EXERCISE PROMPT -> In the material below, find every line with "data" and pull it out.

GIVEN INFORMATION ->
----
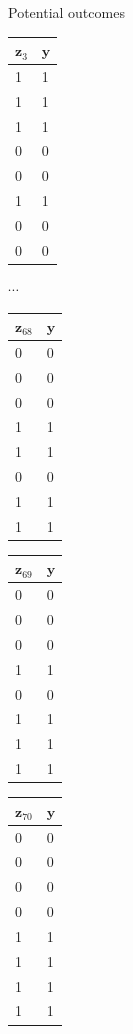 \documentclass[table, xcolor = {dvipsnames}, 9pt]{beamer}
\theoremstyle{plain}
\begin{document}
\begin{frame}{Potential outcomes}
\begin{itemize}
\begin{table}[H]
\begin{tabular}{l|l}
      \toprule
    $\mathbf{z}_3$ & $\mathbf{y}$ \\ \midrule
    1 & 1  \\
    1 & 1  \\
    1 & 1  \\
    0 & 0   \\
    0 & 0  \\
    1 & 1  \\
    0 & 0  \\
    0 & 0  
    \end{tabular}
     \hfill
     $\cdots $
     \hfill
      \begin{tabular}{l|l}
      \toprule
    $\mathbf{z}_{68}$ & $\mathbf{y}$ \\ \midrule
    0 & 0  \\
    0 & 0  \\
    0 & 0  \\
    1 & 1   \\
    1 & 1  \\
    0 & 0  \\
    1 & 1  \\
    1 & 1  
    \end{tabular}
     \hfill
      \begin{tabular}{l|l}
      \toprule
    $\mathbf{z}_{69}$ & $\mathbf{y}$ \\ \midrule
    0 & 0  \\
    0 & 0  \\
    0 & 0  \\
    1 & 1  \\
    0 & 0 \\
    1 & 1  \\
    1 & 1  \\
    1 & 1  
    \end{tabular}
     \hfill
      \begin{tabular}{l|l}
      \toprule
    $\mathbf{z}_{70}$ & $\mathbf{y}$ \\ \midrule
    0 & 0  \\
    0 & 0  \\
    0 & 0  \\
    0 & 0  \\
    1 & 1   \\
    1 & 1  \\
    1 & 1  \\
    1 & 1  
    \end{tabular}
\end{table} \vfill
\end{itemize}  
\vfill
\end{frame}
\end{document}
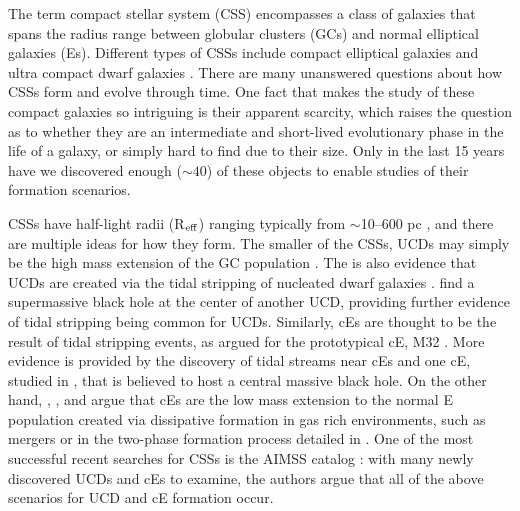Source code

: \documentclass[iop,apj]{emulateapj}
\newcommand{\Reff}{R$_{\rm eff}$}
\begin{document}
\noindent The term compact stellar system (CSS) encompasses a class of galaxies that spans the radius range between globular clusters (GCs) and normal elliptical galaxies (Es). Different types of CSSs include compact elliptical galaxies \citep[cEs;][]{Faber1973} and ultra compact dwarf galaxies \citep[UCDs;][]{Phillipps2001}. There are many unanswered questions about how CSSs form and evolve through time. One fact that makes the study of these compact galaxies so intriguing is their apparent scarcity, which raises the question as to whether they are an intermediate and short-lived evolutionary phase in the life of a galaxy, or simply hard to find due to their size. Only in the last 15 years have we discovered enough ($\sim 40$) of these objects to enable studies of their formation scenarios.

CSSs have half-light radii (\Reff) ranging typically from $\sim$10--600 pc \citep[e.g.,][]{Norris2014}, and there are multiple ideas for how they form. The smaller of the CSSs, UCDs may simply be the high mass extension of the GC population \citep{Drinkwater2000, Mieske2002}. The is also evidence that UCDs are created via the tidal stripping of nucleated dwarf galaxies \citep{Bekki2001, Bekki2003, Jennings2015, Zhang2015}. \citet{Seth2014} find a supermassive black hole at the center of another UCD, providing further evidence of tidal stripping being common for UCDs. Similarly, cEs are thought to be the result of tidal stripping events, as argued for the prototypical cE, M32 \citep{Choi2002, Graham2002, Huxor2011}. More evidence is provided by the discovery of tidal streams near cEs \citep{SmithCastelli2008a,Chilingarian2009} and one cE, studied in \citet{Kormendy1997}, that is believed to host a central massive black hole. On the other hand, \citet{Wirth1984}, \citet{Kormendy2009}, and \citet{Kormendy2012a} argue that cEs are the low mass extension to the normal E population created via dissipative formation in gas rich environments, such as mergers or in the two-phase formation process detailed in \citet{Oser2010}. One of the most successful recent searches for CSSs is the AIMSS catalog \citep{Norris2014}: with many newly discovered UCDs and cEs to examine, the authors argue that all of the above scenarios for UCD and cE formation occur.
\end{document}
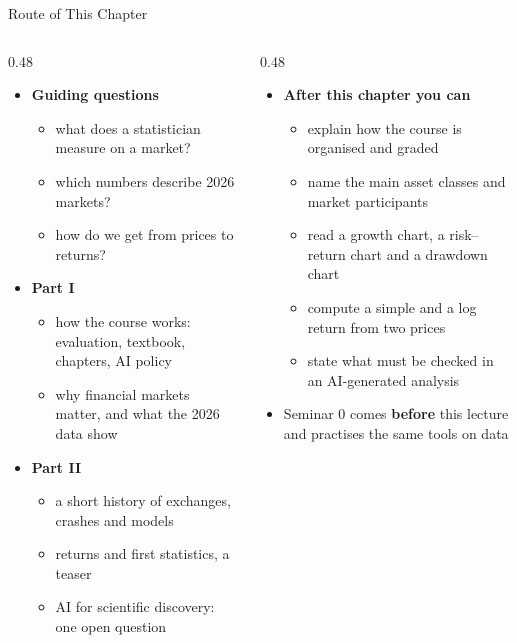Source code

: \begin{frame}{Route of This Chapter}
\itemsize{\small}
\begin{columns}[T]
\begin{column}{0.48\textwidth}
\begin{itemize}
    \item \textbf{Guiding questions}
    \begin{itemize}
        \item what does a statistician measure on a market?
        \item which numbers describe 2026 markets?
        \item how do we get from prices to returns?
    \end{itemize}
    \item \textbf{Part I}
    \begin{itemize}
        \item how the course works: evaluation, textbook, chapters, AI policy
        \item why financial markets matter, and what the 2026 data show
    \end{itemize}
    \item \textbf{Part II}
    \begin{itemize}
        \item a short history of exchanges, crashes and models
        \item returns and first statistics, a teaser
        \item AI for scientific discovery: one open question
    \end{itemize}
\end{itemize}
\end{column}
\begin{column}{0.48\textwidth}
\begin{itemize}
    \item \textbf{After this chapter you can}
    \begin{itemize}
        \item explain how the course is organised and graded
        \item name the main asset classes and market participants
        \item read a growth chart, a risk--return chart and a drawdown chart
        \item compute a simple and a log return from two prices
        \item state what must be checked in an AI-generated analysis
    \end{itemize}
    \item Seminar 0 comes \textbf{before} this lecture and practises the same tools on data
\end{itemize}
\end{column}
\end{columns}
\end{frame}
----
ANSWER ->
        \item why financial markets matter, and what the 2026 data show
    \item Seminar 0 comes \textbf{before} this lecture and practises the same tools on data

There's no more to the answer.